Power Cap

Power cap- existential handicapping

30 July 2009

No Program Numbers




A few years ago I was out in Vegas on one of these frequent excursions I go on. As much as I like playing horses I am also a card player going back to 1981. When I was 5 years old I played gin rummy just about everyday with Rose Casini and her elderly friends who used to babysit me.


For years I have been making money playing blackjack using my own personal martingale system, while the house had come close, they had not busted me out in years. As my winning streak grew year after year my confidence did not identify the danger of a big bust out while using my Martingale system. This was the day things went haywire for me in blackjack for the first time in a long time.

I had a large bet down after winning a bunch of hands in a row just a few minutes after arriving from the airport. I got dealt a pair of 6's which I split because the dealer had showed a bust card. Then unbelievably I got dealt another 6 and then yet another. So I was split four ways to the dealers bust card. The way things worked out I ended up doubling two of the hands and had a significant portion of my bankroll on the table. Long story short but the horror of defeat rushed over me and the dealer pulls a twenty one from out of nowhere. So now I was down and out. I went on tilt and lost the rest of the bankroll shortly after this bizarre hand just thirty minutes after arriving from New York. Dejected and rejected I moseyed over to the sports book to play my last $5 before I turned this gambling trip into a hike to Red Rock Canyon. With the bankroll brutalized I needed to walk off the pain/kill time. As I last ditch effort I sit down in the sports book to look at the racing form and try to make something out of nothing.

It was a Tuesday and 5 MTP to a race at Colonial downs. On Tuesday the Vegas racing form does not have program numbers only names. Quickly looking at the form the third horse down looked tremendous on paper. Form, class, speed and nice works. I look up and the horse is 75-1! What a great price! I run up there to the tellers and bet my last $5. Then I go back to the seat and notice my huge mistake. There was an entry and the 3 that I thought was 75-1 was actually the 4 horse One Genius who was returning from a 7 month layoff and was first time turf coming off horrible races while stepping up in class.

The horse I thought I was betting at 75-1 was actually the 6-5 chalk. As we move to post time the number 4 horse I am now stuck with clicks up to 99-1. Not only did I lose my ass at blackjack with uncharacteristic liberal play but now I am betting my last $5 like a moron on the wrong horses in the sportsbook.

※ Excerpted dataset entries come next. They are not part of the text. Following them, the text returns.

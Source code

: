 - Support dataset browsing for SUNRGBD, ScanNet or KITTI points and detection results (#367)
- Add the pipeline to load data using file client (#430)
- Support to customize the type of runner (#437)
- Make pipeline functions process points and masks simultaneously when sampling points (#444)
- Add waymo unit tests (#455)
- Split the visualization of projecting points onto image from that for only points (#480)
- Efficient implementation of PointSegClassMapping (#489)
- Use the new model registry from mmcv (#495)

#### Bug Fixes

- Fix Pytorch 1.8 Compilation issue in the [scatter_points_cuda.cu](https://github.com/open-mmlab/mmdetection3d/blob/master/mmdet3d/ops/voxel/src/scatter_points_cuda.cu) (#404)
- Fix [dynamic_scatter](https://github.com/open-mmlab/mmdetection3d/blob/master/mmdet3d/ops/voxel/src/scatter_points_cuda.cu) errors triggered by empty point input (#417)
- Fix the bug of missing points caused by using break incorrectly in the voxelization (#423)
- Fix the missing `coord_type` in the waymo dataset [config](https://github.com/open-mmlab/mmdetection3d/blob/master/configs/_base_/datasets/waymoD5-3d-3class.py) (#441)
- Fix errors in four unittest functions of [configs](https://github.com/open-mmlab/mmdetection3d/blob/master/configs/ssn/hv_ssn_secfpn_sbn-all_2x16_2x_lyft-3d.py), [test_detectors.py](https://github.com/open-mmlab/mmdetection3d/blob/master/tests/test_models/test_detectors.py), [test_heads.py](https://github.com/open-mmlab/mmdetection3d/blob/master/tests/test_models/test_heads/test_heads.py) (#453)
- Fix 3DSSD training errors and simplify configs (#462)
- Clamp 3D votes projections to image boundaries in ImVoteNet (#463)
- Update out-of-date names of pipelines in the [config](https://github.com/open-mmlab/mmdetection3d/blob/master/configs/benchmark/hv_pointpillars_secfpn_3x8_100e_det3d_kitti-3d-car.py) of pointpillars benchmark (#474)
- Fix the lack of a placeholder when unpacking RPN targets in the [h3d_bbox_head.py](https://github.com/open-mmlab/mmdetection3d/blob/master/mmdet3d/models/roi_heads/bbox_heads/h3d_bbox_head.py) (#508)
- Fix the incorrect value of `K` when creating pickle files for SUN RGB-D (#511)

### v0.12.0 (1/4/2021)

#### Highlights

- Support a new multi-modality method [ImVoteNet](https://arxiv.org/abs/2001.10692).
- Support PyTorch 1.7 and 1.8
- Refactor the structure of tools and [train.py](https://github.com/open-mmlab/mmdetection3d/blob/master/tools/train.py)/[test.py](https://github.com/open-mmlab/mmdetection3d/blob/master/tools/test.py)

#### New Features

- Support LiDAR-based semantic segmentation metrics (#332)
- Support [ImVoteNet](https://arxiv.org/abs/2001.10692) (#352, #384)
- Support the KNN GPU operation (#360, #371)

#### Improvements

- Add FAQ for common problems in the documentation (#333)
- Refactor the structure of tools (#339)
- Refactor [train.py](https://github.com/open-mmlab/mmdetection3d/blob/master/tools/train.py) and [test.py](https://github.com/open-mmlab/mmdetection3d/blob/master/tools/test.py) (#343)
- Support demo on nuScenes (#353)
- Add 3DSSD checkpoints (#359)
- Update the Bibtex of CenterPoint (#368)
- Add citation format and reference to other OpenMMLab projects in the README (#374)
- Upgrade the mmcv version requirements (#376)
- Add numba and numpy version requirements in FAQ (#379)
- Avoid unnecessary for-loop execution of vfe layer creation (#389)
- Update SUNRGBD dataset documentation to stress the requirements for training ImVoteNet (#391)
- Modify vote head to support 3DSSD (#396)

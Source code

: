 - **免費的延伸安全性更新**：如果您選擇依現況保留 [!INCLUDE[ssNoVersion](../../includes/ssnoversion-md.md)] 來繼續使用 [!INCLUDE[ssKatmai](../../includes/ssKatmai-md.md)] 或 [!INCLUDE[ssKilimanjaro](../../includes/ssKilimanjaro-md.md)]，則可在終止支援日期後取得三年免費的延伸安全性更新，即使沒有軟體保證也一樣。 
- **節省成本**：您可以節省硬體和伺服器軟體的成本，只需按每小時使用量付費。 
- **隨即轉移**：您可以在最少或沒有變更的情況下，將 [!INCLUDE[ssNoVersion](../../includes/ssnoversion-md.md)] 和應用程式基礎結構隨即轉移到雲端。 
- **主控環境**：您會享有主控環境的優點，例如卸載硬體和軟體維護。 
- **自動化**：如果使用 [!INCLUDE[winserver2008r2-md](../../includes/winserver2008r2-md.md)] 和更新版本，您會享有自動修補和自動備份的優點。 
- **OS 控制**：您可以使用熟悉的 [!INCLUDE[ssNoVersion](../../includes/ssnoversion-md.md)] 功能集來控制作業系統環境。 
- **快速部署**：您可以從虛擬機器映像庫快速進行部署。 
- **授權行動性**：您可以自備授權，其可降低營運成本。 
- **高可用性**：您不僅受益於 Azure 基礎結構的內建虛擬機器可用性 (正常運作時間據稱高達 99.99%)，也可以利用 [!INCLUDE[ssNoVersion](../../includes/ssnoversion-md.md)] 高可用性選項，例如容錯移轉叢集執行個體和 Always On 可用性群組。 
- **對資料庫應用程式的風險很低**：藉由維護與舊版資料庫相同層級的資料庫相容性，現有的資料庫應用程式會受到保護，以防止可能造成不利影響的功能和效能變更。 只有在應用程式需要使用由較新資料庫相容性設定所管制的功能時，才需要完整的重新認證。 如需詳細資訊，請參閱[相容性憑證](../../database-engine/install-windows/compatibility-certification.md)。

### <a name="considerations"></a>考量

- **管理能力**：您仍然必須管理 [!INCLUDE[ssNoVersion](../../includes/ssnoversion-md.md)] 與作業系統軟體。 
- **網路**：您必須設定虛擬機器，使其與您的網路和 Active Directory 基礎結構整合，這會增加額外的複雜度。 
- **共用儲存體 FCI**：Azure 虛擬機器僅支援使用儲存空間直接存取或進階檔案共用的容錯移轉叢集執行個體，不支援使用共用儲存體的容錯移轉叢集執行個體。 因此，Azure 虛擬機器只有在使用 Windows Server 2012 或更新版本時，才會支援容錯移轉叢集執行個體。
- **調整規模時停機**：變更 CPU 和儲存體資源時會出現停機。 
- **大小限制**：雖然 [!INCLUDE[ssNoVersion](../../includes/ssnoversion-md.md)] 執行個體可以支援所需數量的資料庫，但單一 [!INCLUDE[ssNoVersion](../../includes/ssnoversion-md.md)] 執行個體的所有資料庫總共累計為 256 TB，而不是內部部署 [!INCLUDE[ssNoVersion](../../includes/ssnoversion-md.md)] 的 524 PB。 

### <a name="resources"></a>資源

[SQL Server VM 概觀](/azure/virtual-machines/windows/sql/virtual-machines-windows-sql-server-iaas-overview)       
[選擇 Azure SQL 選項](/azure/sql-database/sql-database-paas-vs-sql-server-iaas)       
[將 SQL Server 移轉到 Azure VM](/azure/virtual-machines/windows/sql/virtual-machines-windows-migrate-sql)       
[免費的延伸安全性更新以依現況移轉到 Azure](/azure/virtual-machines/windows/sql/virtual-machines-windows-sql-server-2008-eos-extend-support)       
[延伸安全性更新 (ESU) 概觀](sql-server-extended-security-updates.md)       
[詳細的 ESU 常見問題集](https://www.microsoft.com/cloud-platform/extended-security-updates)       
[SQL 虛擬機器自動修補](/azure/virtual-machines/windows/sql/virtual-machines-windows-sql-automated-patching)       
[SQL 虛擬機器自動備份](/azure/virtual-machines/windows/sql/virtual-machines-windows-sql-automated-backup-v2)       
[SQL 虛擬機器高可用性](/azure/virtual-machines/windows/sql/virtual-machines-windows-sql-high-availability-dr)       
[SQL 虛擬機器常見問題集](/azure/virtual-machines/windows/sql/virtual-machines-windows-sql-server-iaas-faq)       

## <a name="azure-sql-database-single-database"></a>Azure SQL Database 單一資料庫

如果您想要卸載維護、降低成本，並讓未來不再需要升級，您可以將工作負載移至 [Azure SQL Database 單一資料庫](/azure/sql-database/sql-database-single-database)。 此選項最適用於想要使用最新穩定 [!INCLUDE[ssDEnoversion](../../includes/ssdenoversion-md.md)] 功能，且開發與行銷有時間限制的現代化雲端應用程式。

They break from the gate and I have my head in my hands as I am mumbling some gibberish to myself. The 6-5 chalk takes the lead with the 4 horse One Genius tracking the pace in the pocket. They stay that way around the clubhouse turn and along the backside.

As they turn for home One Genius is still in the race. One Genius switches out and I switch out from the seat to the aisle of the sports book. I drop to my knees and start pounding the floor with both fists as I am yelling as loud as I could for One Genius to get up. This was championship caliber rooting drawn from my days at a dirty OTB in Queens, you know the kind of rooting that offends people. It was a nip and tuck duel for the entire length of the stretch with the chalk and One Genius head bobbing for what seemed like forever.


By the slimmest of margins one Genius scores by a zop in a very dirty photo. The feeling came over me when I knew I won like the feeling you get when you ride the Cyclone in Coney Island for the first time. It was a huge thrill almost like the adrenaline rush you feel when you get away from someone that is trying to kill you if you have ever experienced that. I was out of my mind in the sports book and the whole room was looking at the spectacle I had made of myself. When they post the prices I could not believe it. One Genius paid $217 to win. I have hit much bigger tickets and have done so with thought, handicapping, shrewdness and logic but this mistake hit was the biggest thrill I have ever had in horseplaying.


When someone who watched my hysterics stopped me to ask; how did I pick this crazy 99-1 horse? I paused for a nanosecond and was going to tell him about the program numbers/mistake. But them off the cuff I told him the horse was bred for grass and I knew he would run on grass and he was worth a shot at that price. Dumb luck is highly underrated.